Bovine advanced reproductive technology

This article explores and provides an overview of advanced reproductive technologies (ART) through the eyes of a large animal practitioner.

The author is a member of a large animal practice that used to provide an embryo transfer (ET) service, but does this service need to be rekindled? The author uses his own training programme and experiences from a trip to western Canada shadowing a leading ET practitioner for a day to consider a new set up.

Rapid advances have been made in the field of ART in all species, from the metamorphosis of the first artificial insemination in a bitch performed by Lazzaro Spallanzani (Spallanzani, 1780) to the first ET performed in a rabbit by Walter Heape (Heape, 1890). In the human field, the major breakthrough occurred in 1978 through in vitro fertilisation (IVF) with the birth of Louise Brown by Patrick Steptoe and Robert Edwards (Steptoe and Edwards, 1978). In the area of cattle, the first calf born from multiple ovulation and ET (MOET) was in 1950, with the first IVF calf born in 1982.

At present, no organisation represents those involved in ART in the UK. To this end, the major protagonists in the industry conducted a survey looking at the perceived future of ART and changes within the field.

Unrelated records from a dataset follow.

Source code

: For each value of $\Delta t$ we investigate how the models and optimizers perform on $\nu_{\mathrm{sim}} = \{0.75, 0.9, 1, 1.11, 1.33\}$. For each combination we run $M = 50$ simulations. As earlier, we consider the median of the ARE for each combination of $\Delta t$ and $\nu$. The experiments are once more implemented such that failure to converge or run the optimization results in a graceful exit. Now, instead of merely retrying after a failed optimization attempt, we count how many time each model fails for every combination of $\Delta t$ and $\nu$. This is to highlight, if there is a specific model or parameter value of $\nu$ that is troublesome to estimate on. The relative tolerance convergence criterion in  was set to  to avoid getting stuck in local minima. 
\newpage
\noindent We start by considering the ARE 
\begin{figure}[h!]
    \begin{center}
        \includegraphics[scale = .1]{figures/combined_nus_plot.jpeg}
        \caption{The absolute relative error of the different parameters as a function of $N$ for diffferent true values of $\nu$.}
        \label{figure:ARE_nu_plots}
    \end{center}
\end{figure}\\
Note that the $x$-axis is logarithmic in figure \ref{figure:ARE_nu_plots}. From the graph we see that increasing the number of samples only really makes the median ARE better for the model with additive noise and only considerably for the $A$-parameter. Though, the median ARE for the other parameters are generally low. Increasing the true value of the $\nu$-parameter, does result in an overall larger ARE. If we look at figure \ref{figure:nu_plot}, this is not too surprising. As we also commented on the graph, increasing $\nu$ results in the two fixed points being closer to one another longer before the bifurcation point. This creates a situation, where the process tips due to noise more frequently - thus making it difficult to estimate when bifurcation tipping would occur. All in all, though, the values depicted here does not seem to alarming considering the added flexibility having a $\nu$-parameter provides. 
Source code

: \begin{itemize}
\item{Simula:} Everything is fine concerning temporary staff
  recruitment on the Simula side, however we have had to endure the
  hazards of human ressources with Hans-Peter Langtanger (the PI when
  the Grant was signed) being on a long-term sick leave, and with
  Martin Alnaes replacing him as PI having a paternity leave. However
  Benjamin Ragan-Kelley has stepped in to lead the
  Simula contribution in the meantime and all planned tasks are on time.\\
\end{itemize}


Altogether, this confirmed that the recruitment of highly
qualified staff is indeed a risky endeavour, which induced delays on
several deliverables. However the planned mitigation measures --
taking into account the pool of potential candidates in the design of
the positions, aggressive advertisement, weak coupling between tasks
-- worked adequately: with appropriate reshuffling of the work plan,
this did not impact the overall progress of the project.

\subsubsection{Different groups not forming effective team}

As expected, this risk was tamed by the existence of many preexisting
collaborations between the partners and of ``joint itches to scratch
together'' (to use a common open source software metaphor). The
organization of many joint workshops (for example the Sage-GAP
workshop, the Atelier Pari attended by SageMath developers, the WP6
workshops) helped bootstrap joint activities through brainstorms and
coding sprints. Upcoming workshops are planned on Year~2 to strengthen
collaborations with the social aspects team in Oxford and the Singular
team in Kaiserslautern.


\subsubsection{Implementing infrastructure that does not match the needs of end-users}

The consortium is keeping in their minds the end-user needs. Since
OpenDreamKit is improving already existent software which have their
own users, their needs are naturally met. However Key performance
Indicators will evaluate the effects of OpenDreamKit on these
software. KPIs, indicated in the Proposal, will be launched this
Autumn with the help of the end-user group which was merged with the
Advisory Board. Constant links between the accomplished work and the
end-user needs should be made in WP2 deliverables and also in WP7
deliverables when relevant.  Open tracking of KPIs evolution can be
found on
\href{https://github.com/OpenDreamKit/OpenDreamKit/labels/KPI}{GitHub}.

The author was interested in these and other statistics from the area of ART to answer his question.

The survey was facilitated by the Association of Embryo Technology in Europe (AETE), Vetoquinol and Eggtech. There were 90 respondents to the online survey, of these 65 were practising ET commercially.

A similar survey was undertaken at the AETE annual conference in Barcelona in 2016, with the chart below summarising the findings. This year, a more extensive survey was carried out.

An optimism appears to exist in the representatives for the future provision of ART services. At the 33rd annual meeting of the AETE in Bath the author attended a practitioner day, which was a primarily workshop-based day with presentations in ovum pick-up (OPU), embryo freezing, flushing and embryology. It proved to be a good overview of the field where practitioners could mix with specialists in the field.

Commercial activity in Europe

As part of the proceedings an annual record of commercial activity in Europe was presented (Mikkola, 2017). In 2016, a total of 20,783 in vivo embryo collections were made in Europe, resulting in the production of 128,877 viable embryos, with an average of 6.2 viable embryos per collection. The UK centres performed 959 collections, resulting in 4,786 viable embryos.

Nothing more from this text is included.